Where Every Character Stands Going Into the Finale
Beth Dutton
Beth is deeper inside 10 Petal than she ever planned to be. She has a business deal that could make or break her family's Texas future, but Beulah holds dangerous knowledge about her Montana past. With Beulah's fate uncertain, Beth faces a power vacuum she could exploit — or get crushed by.
Rip Wheeler
Rip has become operationally essential to 10 Petal Ranch, but his fingerprints are on the murder weapon used to kill foreman Wes Ayers. Rob-Will pulled the trigger, but Rip handled the gun. If the investigation goes the wrong way, Rip is the easy suspect.
Carter
Carter has hit bottom. He's drunk, bruised from love, and has destroyed a family heirloom at the Jackson party. His relationship with Oreana has pulled him into the Jackson family orbit in ways he can't undo, and Dwight's death still haunts him. Season 1 has taken him from the hopeful kid of early episodes to someone standing at a crossroads.
Beulah Jackson
Beulah's fate is the season's biggest open question. She collapsed after a chain of emotional blows — her son's blackmail, the forced succession announcement, Carter's scene, and the weight of decades of buried trauma. Whether she lives or dies changes everything about the finale.
Rob-Will Jackson
Rob-Will has gotten exactly what he wanted: public recognition as Beulah's successor. He achieved it through manipulation, intimidation, and proxy violence. If Beulah dies, he inherits 10 Petal. If she lives, he's exposed as the person who forced her hand.
Joaquin Jackson
Joaquin has been publicly humiliated and physically injured. He ran 10 Petal faithfully and was passed over for the son who arranged a murder. His response to the succession announcement will shape the finale.
Everett McKinney
Everett has become the season's moral compass — the person who sees the situation clearly without being driven by ambition or revenge. He called for help when Beulah collapsed. His role in the finale may determine who survives the night.
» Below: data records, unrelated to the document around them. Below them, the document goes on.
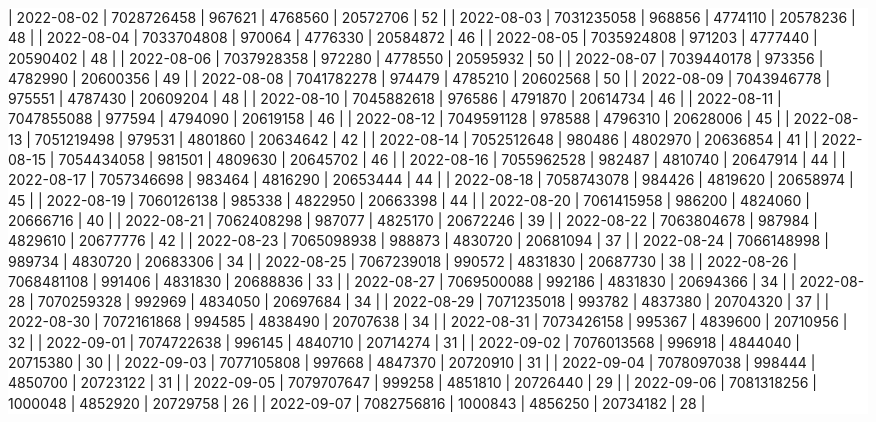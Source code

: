 | 2022-08-02 | 7028726458 | 967621 | 4768560 | 20572706 | 52 |
| 2022-08-03 | 7031235058 | 968856 | 4774110 | 20578236 | 48 |
| 2022-08-04 | 7033704808 | 970064 | 4776330 | 20584872 | 46 |
| 2022-08-05 | 7035924808 | 971203 | 4777440 | 20590402 | 48 |
| 2022-08-06 | 7037928358 | 972280 | 4778550 | 20595932 | 50 |
| 2022-08-07 | 7039440178 | 973356 | 4782990 | 20600356 | 49 |
| 2022-08-08 | 7041782278 | 974479 | 4785210 | 20602568 | 50 |
| 2022-08-09 | 7043946778 | 975551 | 4787430 | 20609204 | 48 |
| 2022-08-10 | 7045882618 | 976586 | 4791870 | 20614734 | 46 |
| 2022-08-11 | 7047855088 | 977594 | 4794090 | 20619158 | 46 |
| 2022-08-12 | 7049591128 | 978588 | 4796310 | 20628006 | 45 |
| 2022-08-13 | 7051219498 | 979531 | 4801860 | 20634642 | 42 |
| 2022-08-14 | 7052512648 | 980486 | 4802970 | 20636854 | 41 |
| 2022-08-15 | 7054434058 | 981501 | 4809630 | 20645702 | 46 |
| 2022-08-16 | 7055962528 | 982487 | 4810740 | 20647914 | 44 |
| 2022-08-17 | 7057346698 | 983464 | 4816290 | 20653444 | 44 |
| 2022-08-18 | 7058743078 | 984426 | 4819620 | 20658974 | 45 |
| 2022-08-19 | 7060126138 | 985338 | 4822950 | 20663398 | 44 |
| 2022-08-20 | 7061415958 | 986200 | 4824060 | 20666716 | 40 |
| 2022-08-21 | 7062408298 | 987077 | 4825170 | 20672246 | 39 |
| 2022-08-22 | 7063804678 | 987984 | 4829610 | 20677776 | 42 |
| 2022-08-23 | 7065098938 | 988873 | 4830720 | 20681094 | 37 |
| 2022-08-24 | 7066148998 | 989734 | 4830720 | 20683306 | 34 |
| 2022-08-25 | 7067239018 | 990572 | 4831830 | 20687730 | 38 |
| 2022-08-26 | 7068481108 | 991406 | 4831830 | 20688836 | 33 |
| 2022-08-27 | 7069500088 | 992186 | 4831830 | 20694366 | 34 |
| 2022-08-28 | 7070259328 | 992969 | 4834050 | 20697684 | 34 |
| 2022-08-29 | 7071235018 | 993782 | 4837380 | 20704320 | 37 |
| 2022-08-30 | 7072161868 | 994585 | 4838490 | 20707638 | 34 |
| 2022-08-31 | 7073426158 | 995367 | 4839600 | 20710956 | 32 |
| 2022-09-01 | 7074722638 | 996145 | 4840710 | 20714274 | 31 |
| 2022-09-02 | 7076013568 | 996918 | 4844040 | 20715380 | 30 |
| 2022-09-03 | 7077105808 | 997668 | 4847370 | 20720910 | 31 |
| 2022-09-04 | 7078097038 | 998444 | 4850700 | 20723122 | 31 |
| 2022-09-05 | 7079707647 | 999258 | 4851810 | 20726440 | 29 |
| 2022-09-06 | 7081318256 | 1000048 | 4852920 | 20729758 | 26 |
| 2022-09-07 | 7082756816 | 1000843 | 4856250 | 20734182 | 28 |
The Five Questions the Finale Must Answer
- Does Beulah survive? Her collapse is the biggest cliffhanger. If she dies, 10 Petal falls to Rob-Will. If she lives, she must reckon with what her son forced her to do.
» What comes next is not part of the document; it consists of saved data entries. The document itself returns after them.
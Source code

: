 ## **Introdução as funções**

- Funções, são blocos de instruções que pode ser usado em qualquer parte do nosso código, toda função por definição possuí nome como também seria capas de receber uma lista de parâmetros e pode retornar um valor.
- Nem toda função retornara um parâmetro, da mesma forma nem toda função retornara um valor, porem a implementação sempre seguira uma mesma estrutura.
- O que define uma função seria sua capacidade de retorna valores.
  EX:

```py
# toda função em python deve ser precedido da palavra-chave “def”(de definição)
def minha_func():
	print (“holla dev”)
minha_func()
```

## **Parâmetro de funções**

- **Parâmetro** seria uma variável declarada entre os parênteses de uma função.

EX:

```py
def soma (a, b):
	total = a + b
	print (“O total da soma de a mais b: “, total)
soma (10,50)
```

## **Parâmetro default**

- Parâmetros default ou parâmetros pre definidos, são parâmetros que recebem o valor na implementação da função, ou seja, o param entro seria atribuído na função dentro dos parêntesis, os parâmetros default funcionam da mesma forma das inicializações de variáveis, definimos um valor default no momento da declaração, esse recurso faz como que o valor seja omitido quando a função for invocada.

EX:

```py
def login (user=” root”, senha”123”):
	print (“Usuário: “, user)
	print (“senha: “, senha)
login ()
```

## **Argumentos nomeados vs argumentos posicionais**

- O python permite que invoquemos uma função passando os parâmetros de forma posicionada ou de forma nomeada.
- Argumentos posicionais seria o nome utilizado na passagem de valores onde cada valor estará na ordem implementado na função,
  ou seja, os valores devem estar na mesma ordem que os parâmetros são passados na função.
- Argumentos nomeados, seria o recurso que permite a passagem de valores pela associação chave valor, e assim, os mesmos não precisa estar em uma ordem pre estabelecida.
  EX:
- Will Rip's fingerprints catch up with him? The murder weapon has been a ticking bomb all season. The finale is the last chance for that thread to detonate.
- What does Beth do with what she knows? Beth has information about the body, about the Jackson family secrets, and about Beulah's leverage. The question is whether she uses it to protect her family or seize power.
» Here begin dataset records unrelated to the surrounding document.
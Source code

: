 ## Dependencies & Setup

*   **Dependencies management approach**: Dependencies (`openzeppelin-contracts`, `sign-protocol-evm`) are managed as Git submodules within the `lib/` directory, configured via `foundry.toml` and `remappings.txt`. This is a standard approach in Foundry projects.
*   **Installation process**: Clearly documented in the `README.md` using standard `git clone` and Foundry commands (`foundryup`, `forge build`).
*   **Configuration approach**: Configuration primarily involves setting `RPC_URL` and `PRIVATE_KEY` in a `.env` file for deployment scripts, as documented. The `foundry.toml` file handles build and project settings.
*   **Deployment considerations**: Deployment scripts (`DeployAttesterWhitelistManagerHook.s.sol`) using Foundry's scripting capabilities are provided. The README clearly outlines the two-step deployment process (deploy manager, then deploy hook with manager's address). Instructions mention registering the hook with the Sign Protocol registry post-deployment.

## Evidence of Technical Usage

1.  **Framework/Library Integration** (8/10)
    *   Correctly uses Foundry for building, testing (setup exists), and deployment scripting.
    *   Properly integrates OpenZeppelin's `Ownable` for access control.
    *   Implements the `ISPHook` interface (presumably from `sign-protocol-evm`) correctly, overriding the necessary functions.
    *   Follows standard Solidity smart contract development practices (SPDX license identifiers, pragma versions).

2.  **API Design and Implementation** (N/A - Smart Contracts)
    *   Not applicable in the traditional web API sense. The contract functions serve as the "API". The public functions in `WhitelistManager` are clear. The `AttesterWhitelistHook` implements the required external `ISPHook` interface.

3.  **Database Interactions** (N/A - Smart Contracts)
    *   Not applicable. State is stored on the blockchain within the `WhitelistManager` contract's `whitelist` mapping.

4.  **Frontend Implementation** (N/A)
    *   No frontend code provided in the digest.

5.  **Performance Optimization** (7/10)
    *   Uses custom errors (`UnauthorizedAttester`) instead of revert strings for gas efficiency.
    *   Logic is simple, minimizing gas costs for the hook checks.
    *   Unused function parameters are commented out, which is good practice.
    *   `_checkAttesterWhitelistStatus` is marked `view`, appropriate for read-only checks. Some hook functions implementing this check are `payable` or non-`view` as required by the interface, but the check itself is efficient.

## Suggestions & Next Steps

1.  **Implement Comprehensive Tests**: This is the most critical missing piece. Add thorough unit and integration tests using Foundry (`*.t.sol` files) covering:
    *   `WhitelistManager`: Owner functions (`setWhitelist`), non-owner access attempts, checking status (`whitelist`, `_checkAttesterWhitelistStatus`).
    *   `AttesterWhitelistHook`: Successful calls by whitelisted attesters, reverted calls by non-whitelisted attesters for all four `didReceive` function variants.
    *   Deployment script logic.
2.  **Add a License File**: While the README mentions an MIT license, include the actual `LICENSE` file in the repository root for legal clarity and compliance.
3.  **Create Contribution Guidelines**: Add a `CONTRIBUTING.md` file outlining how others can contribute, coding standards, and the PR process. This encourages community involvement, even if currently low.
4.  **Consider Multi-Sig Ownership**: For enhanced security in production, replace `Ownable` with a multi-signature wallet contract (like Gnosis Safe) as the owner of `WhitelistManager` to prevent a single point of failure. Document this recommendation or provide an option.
- Does Carter choose the Duttons or the Jacksons? His relationship with Oreana has pulled him toward the Jacksons. His loyalty to Beth and Rip should pull him back. The finale will force a choice.
- Who is "El Padrino"? The finale title — Spanish for "The Godfather" — refers to a protector or sponsor. Whether that title lands on Rip, Beulah, Rob-Will, or someone else entirely will define how the season ends.
How to Catch Up Before the Finale
If you haven't watched every episode, here are the essentials:
- Episode 1 Recap: The Untold Want — The body, the new town, the new enemies.
- Episode 2 Recap: Earn Another Day — The Texas train station and Beth's first move.
- Episode 5 Recap: Peaceful Find Peace — The Duttons enter 10 Petal, Dwight dies.
- Episode 6 Recap: A Cowboy Saint — The truth breaks, Chet dies, Beulah shows her hand.
- Episode Guide: Full Schedule — All nine episodes with dates and links.
- Season 2: Everything We Know — The renewal, the cast, the premiere window.
What Comes After the Finale
Dutton Ranch has been officially renewed for Season 2. Paramount+ confirmed the renewal on June 24, 2026, after the show became the biggest original series debut in the platform's history with 12.9 million global viewers.
The full main cast — Kelly Reilly, Cole Hauser, Annette Bening, Ed Harris, and Finn Little — is confirmed to return. Season 2 is expected in mid-to-late 2027.
Whatever "El Padrino" delivers on July 3, the story of Beth, Rip, and Rio Paloma is far from over.